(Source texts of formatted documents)
%%

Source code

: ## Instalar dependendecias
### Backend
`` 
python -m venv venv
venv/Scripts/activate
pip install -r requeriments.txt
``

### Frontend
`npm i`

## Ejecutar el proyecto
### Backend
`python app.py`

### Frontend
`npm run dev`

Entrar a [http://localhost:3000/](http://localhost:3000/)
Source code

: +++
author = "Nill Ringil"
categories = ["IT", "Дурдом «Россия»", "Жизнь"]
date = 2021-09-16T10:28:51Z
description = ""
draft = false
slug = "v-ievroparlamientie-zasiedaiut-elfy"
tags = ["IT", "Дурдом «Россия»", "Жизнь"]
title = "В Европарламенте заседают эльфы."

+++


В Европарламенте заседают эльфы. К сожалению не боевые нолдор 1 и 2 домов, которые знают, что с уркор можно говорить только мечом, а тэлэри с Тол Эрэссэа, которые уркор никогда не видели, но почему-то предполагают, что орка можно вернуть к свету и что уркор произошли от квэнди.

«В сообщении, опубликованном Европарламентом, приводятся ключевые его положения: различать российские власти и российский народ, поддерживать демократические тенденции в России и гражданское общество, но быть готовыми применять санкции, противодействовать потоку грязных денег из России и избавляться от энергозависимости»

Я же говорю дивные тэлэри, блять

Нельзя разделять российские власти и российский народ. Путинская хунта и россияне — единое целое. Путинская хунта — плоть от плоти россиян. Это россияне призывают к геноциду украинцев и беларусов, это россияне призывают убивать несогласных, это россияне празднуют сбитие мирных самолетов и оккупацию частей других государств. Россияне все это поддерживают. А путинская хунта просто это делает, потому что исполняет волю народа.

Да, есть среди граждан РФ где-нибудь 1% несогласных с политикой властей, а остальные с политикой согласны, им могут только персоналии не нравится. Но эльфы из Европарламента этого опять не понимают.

%%

> Aim of the task
Reply with nothing but a number. State how many lines in the records hold the word "заседают".

> Answer below
2